Drama on the High Seas!

Let me get right to the interesting part: Yesterday we saw crew friction, if not dissention, and outright violence. It seems that Phil and John were preparing our dinner of baked beans and sliced hot dogs, and the question was raised of how many hot dogs to use. John suggested that five be cut up, but Davey, watching from the cockpit, insisted that eight be used. Phil, in blatent disregard of both of these suggestions, cut up an entire *ten* hot dogs. John was dumbfounded, and reminded Phil that we still had perhaps two weeks to go with the supplies on board, and he warned of the prospect of eventually having to eat canned tuna and chicken for every meal. His cries for moderation went unheeded, the dogs went into the beans, and all were consumed. Only time will tell if John’s dire warnings will come to pass. The psychic wounds, however, may never heal.
Other than that, things went fairly smoothly yesterday.
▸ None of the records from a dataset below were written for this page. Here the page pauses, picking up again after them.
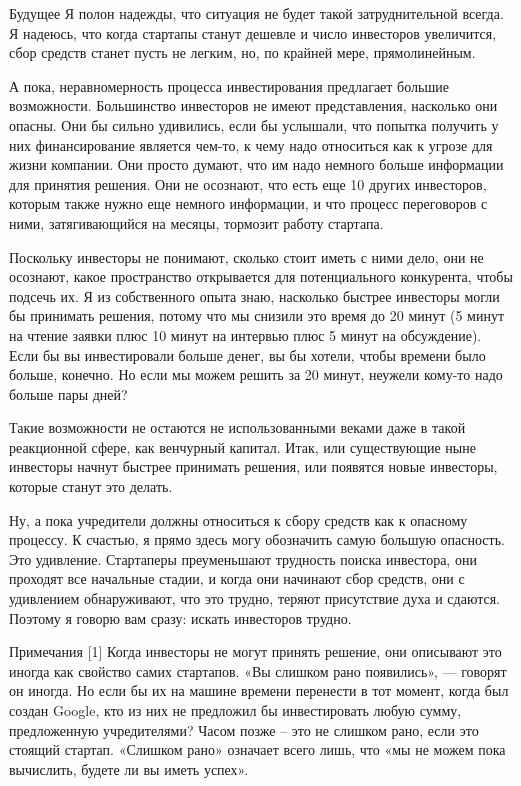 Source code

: \documentclass[ebook,12pt,oneside,openany]{memoir}
\begin{document}
Будущее Я полон надежды, что ситуация не будет такой затруднительной
всегда. Я надеюсь, что когда стартапы станут дешевле и число
инвесторов увеличится, сбор средств станет пусть не легким, но, по
крайней мере, прямолинейным.

А пока, неравномерность процесса инвестирования предлагает большие
возможности. Большинство инвесторов не имеют представления, насколько
они опасны. Они бы сильно удивились, если бы услышали, что попытка
получить у них финансирование является чем-то, к чему надо относиться
как к угрозе для жизни компании. Они просто думают, что им надо
немного больше информации для принятия решения. Они не осознают, что
есть еще 10 других инвесторов, которым также нужно еще немного
информации, и что процесс переговоров с ними, затягивающийся на
месяцы, тормозит работу стартапа.

Поскольку инвесторы не понимают, сколько стоит иметь с ними дело, они
не осознают, какое пространство открывается для потенциального
конкурента, чтобы подсечь их. Я из собственного опыта знаю, насколько
быстрее инвесторы могли бы принимать решения, потому что мы снизили
это время до 20 минут (5 минут на чтение заявки плюс 10 минут на
интервью плюс 5 минут на обсуждение). Если бы вы инвестировали больше
денег, вы бы хотели, чтобы времени было больше, конечно. Но если мы
можем решить за 20 минут, неужели кому-то надо больше пары дней?

Такие возможности не остаются не использованными веками даже в такой
реакционной сфере, как венчурный капитал. Итак, или существующие ныне
инвесторы начнут быстрее принимать решения, или появятся новые
инвесторы, которые станут это делать.

Ну, а пока учредители должны относиться к сбору средств как к опасному
процессу. К счастью, я прямо здесь могу обозначить самую большую
опасность. Это удивление. Стартаперы преуменьшают трудность поиска
инвестора, они проходят все начальные стадии, и когда они начинают
сбор средств, они с удивлением обнаруживают, что это трудно, теряют
присутствие духа и сдаются. Поэтому я говорю вам сразу: искать
инвесторов трудно.

Примечания [1] Когда инвесторы не могут принять решение, они описывают
это иногда как свойство самих стартапов. «Вы слишком рано появились»,
— говорят он иногда. Но если бы их на машине времени перенести в тот
момент, когда был создан Google, кто из них не предложил бы
инвестировать любую сумму, предложенную учредителями? Часом позже –
это не слишком рано, если это стоящий стартап. «Слишком рано» означает
всего лишь, что «мы не можем пока вычислить, будете ли вы иметь
успех».
\end{document}

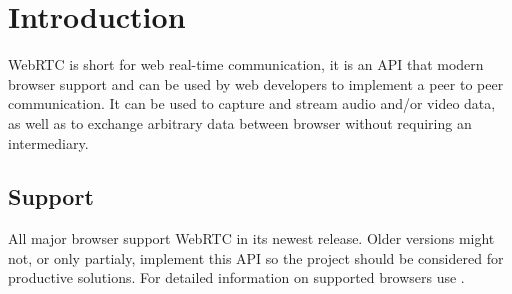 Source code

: \clearpage
\chapter{Introduction}
WebRTC is short for web real-time communication, it is an API that modern browser support and can be used by web developers to implement a peer to peer communication. It can be used to capture and stream audio and/or video data, as well as to exchange arbitrary data between browser without requiring an intermediary.

\section{Support}
All major browser support WebRTC in its newest release. Older versions might not, or only partialy, implement this API so the  project should be considered for productive solutions. For detailed information on supported browsers use . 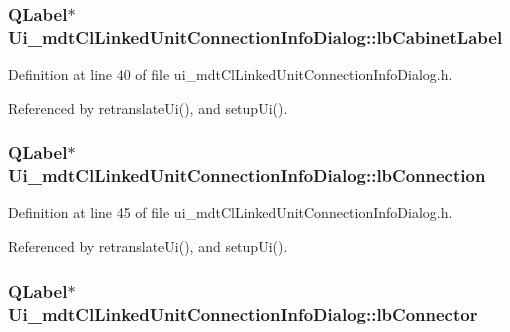 \hypertarget{class_ui__mdt_cl_linked_unit_connection_info_dialog_a710c7b2070ce9cce2fcd99428674d012}{
\subsubsection[{lb\-Cabinet\-Label}]{\setlength{\rightskip}{0pt plus 5cm}Q\-Label$\ast$ Ui\-\_\-mdt\-Cl\-Linked\-Unit\-Connection\-Info\-Dialog\-::lb\-Cabinet\-Label}}\label{class_ui__mdt_cl_linked_unit_connection_info_dialog_a710c7b2070ce9cce2fcd99428674d012}


Definition at line 40 of file ui\-\_\-mdt\-Cl\-Linked\-Unit\-Connection\-Info\-Dialog.\-h.



Referenced by retranslate\-Ui(), and setup\-Ui().

\hypertarget{class_ui__mdt_cl_linked_unit_connection_info_dialog_a5c7208916d5f34f4dd57c28635407700}{
\subsubsection[{lb\-Connection}]{\setlength{\rightskip}{0pt plus 5cm}Q\-Label$\ast$ Ui\-\_\-mdt\-Cl\-Linked\-Unit\-Connection\-Info\-Dialog\-::lb\-Connection}}\label{class_ui__mdt_cl_linked_unit_connection_info_dialog_a5c7208916d5f34f4dd57c28635407700}


Definition at line 45 of file ui\-\_\-mdt\-Cl\-Linked\-Unit\-Connection\-Info\-Dialog.\-h.



Referenced by retranslate\-Ui(), and setup\-Ui().

\hypertarget{class_ui__mdt_cl_linked_unit_connection_info_dialog_ac0273b35f8bfb5ebc364b5cd75dbec1e}{
\subsubsection[{lb\-Connector}]{\setlength{\rightskip}{0pt plus 5cm}Q\-Label$\ast$ Ui\-\_\-mdt\-Cl\-Linked\-Unit\-Connection\-Info\-Dialog\-::lb\-Connector}}\label{class_ui__mdt_cl_linked_unit_connection_info_dialog_ac0273b35f8bfb5ebc364b5cd75dbec1e}



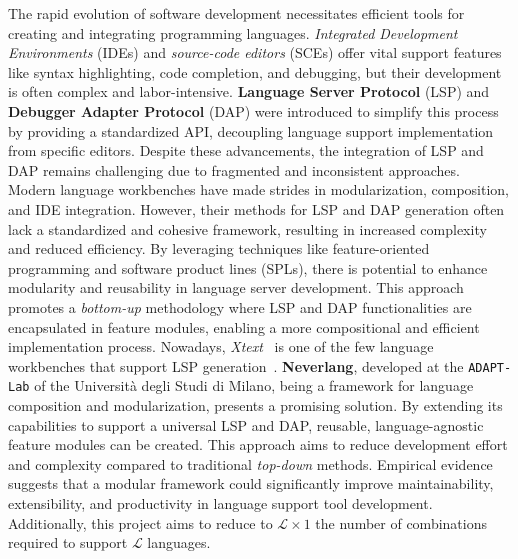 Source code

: The rapid evolution of software development necessitates efficient tools for creating and integrating programming languages. \textit{Integrated Development Environments} (IDEs) and \textit{source-code editors} (SCEs) offer vital support features like syntax highlighting, code completion, and debugging, but their development is often complex and labor-intensive. \textbf{Language Server Protocol} (LSP) and \textbf{Debugger Adapter Protocol} (DAP) were introduced to simplify this process by providing a standardized API, decoupling language support implementation from specific editors. Despite these advancements, the integration of LSP and DAP remains challenging due to fragmented and inconsistent approaches. Modern language workbenches have made strides in modularization, composition, and IDE integration. However, their methods for LSP and DAP generation often lack a standardized and cohesive framework, resulting in increased complexity and reduced efficiency. By leveraging techniques like feature-oriented programming and software product lines (SPLs), there is potential to enhance modularity and reusability in language server development. This approach promotes a \textit{bottom-up} methodology where LSP and DAP functionalities are encapsulated in feature modules, enabling a more compositional and efficient implementation process. Nowadays, \textit{Xtext}~\cite{Bettini13b} is one of the few language workbenches that support LSP generation~\cite{Barros22}. \textbf{Neverlang}, developed at the \texttt{ADAPT-Lab} of the Università degli Studi di Milano, being a framework for language composition and modularization, presents a promising solution. By extending its capabilities to support a universal LSP and DAP, reusable, language-agnostic feature modules can be created. This approach aims to reduce development effort and complexity compared to traditional \textit{top-down} methods. Empirical evidence suggests that a modular framework could significantly improve maintainability, extensibility, and productivity in language support tool development. Additionally, this project aims to reduce to $\mathcal{L}   \times 1$ the number of combinations required to support $\mathcal{L}$ languages.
We did break the jib furling line, so we dropped the sail on deck and raised the staysail for the night instead. This was a bit slower than we would have liked, but not too bad. Through the evening the wind slowly shifted towards the east, allowing us to sail closer to due north (we had slowly been forced to the west these last few days). At the moment we are sailing slightly to the east, and the forecasts tell us that this favorable trend will continue as we approach the Pacific High.
Around 6:00AM PDT this morning Davey and John saw the dim lights from another long-liner fishing boat. They slowly faded during Paul’s watch, never being more than a glow in the northern sky.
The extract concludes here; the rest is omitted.